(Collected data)
━━━━━━

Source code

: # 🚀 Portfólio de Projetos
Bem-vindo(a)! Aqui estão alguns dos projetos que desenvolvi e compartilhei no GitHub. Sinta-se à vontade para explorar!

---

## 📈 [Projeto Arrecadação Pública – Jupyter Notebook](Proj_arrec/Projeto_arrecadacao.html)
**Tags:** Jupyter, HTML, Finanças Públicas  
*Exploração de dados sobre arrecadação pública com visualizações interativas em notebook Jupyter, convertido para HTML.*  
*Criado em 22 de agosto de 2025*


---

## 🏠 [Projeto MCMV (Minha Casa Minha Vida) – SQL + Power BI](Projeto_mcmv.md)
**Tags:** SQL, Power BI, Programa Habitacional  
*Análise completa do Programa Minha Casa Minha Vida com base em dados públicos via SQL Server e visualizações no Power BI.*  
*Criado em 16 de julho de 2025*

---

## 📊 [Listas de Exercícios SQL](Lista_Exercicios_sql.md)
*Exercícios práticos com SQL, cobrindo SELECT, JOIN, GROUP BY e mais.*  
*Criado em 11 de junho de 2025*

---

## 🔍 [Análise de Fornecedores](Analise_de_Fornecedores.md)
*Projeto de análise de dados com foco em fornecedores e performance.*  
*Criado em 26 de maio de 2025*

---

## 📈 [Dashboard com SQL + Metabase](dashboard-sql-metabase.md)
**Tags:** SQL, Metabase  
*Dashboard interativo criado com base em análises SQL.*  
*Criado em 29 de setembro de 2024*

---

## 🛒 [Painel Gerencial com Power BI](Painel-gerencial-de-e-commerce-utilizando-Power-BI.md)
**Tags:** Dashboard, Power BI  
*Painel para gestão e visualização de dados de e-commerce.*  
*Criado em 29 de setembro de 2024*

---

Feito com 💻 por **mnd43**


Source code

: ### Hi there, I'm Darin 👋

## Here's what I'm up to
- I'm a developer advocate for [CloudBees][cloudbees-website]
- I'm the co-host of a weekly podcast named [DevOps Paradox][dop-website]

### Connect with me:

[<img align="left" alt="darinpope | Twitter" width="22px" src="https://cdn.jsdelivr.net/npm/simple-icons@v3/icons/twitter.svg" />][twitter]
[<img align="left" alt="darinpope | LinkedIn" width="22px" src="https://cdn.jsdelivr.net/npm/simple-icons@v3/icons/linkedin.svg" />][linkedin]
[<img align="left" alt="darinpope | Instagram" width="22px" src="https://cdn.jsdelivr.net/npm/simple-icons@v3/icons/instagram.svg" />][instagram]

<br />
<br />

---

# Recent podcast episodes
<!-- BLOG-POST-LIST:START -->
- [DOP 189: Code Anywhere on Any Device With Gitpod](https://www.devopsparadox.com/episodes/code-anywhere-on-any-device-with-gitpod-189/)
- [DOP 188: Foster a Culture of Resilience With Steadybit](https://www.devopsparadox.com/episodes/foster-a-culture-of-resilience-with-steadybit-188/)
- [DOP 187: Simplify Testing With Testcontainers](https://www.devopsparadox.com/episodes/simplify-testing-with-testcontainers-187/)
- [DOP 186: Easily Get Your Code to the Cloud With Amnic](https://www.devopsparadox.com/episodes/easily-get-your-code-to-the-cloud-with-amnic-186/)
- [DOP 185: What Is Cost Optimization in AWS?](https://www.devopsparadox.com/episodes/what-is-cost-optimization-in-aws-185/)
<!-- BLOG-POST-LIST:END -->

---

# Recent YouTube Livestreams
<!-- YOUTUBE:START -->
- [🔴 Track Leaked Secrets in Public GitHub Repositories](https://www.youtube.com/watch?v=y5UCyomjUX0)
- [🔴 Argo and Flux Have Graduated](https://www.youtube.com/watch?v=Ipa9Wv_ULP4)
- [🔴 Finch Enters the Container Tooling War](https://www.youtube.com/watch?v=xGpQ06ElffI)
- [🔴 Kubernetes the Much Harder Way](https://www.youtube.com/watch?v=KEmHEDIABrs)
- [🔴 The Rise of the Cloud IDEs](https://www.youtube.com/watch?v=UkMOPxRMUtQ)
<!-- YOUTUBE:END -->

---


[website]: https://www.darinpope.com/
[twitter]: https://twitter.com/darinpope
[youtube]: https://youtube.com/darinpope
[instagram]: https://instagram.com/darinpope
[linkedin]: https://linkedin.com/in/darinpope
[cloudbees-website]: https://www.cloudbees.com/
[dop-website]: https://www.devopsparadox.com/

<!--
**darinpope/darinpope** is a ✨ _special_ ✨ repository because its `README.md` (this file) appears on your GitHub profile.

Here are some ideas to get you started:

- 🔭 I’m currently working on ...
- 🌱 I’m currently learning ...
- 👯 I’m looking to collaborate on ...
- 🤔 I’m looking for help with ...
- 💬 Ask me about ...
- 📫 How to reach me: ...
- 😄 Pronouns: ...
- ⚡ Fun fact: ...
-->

━━━━━━

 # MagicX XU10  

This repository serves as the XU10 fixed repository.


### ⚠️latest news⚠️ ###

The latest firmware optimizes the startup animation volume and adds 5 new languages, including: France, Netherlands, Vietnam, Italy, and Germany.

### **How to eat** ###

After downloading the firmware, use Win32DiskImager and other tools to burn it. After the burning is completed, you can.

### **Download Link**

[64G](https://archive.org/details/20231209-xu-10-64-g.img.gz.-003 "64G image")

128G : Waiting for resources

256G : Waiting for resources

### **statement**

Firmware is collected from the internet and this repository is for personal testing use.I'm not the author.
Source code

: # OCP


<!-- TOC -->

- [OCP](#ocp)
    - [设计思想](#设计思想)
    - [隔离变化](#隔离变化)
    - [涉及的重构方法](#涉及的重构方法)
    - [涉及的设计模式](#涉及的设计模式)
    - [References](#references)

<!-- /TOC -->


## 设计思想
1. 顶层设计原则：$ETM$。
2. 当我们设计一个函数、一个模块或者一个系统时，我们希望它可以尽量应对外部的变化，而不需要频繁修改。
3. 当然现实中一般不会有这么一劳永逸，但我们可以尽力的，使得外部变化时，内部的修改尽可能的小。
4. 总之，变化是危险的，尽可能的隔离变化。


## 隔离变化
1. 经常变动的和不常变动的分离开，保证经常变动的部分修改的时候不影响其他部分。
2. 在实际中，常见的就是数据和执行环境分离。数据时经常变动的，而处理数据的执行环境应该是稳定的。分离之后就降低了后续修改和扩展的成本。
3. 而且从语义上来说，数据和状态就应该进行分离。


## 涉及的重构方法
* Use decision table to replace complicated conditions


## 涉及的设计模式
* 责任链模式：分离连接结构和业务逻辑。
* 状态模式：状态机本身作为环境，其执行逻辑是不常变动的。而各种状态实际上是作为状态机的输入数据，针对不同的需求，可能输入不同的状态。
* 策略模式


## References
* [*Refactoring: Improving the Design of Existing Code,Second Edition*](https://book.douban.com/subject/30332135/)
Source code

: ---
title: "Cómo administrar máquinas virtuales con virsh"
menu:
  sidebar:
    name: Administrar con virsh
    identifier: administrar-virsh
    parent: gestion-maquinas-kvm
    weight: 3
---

━━━━━━

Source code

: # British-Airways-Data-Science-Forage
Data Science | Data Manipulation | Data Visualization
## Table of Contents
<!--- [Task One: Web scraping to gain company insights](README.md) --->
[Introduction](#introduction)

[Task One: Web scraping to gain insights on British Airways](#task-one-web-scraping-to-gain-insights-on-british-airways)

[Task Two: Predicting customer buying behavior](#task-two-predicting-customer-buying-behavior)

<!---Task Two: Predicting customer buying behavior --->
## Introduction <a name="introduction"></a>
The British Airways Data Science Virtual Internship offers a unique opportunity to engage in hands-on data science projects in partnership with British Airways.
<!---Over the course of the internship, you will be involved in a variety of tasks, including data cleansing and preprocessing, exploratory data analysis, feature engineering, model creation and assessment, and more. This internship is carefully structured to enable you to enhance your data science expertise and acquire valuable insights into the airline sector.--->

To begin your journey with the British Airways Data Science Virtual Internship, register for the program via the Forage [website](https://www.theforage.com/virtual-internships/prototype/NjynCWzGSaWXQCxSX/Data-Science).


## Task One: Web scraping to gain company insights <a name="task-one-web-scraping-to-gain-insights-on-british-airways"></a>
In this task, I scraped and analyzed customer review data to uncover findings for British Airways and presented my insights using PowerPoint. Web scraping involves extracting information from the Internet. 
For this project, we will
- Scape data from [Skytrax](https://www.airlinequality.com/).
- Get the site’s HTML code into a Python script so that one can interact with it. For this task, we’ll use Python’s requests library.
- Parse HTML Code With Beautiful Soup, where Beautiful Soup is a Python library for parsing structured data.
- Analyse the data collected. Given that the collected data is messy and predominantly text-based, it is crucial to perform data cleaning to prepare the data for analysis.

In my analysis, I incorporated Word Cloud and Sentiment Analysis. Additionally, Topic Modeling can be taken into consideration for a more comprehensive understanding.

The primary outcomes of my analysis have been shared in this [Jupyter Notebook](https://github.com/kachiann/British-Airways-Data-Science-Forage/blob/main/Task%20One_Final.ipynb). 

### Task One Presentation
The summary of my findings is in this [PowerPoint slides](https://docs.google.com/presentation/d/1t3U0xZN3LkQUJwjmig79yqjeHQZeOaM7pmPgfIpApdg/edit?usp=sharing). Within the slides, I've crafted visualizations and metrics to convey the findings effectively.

━━━━━━

Your answer should consist of the lines from the line with "- [DOP 188: Foster" to the line with "- [DOP 186: Easily" above, repeated exactly, both ends included.

- [DOP 188: Foster a Culture of Resilience With Steadybit](https://www.devopsparadox.com/episodes/foster-a-culture-of-resilience-with-steadybit-188/)
- [DOP 187: Simplify Testing With Testcontainers](https://www.devopsparadox.com/episodes/simplify-testing-with-testcontainers-187/)
- [DOP 186: Easily Get Your Code to the Cloud With Amnic](https://www.devopsparadox.com/episodes/easily-get-your-code-to-the-cloud-with-amnic-186/)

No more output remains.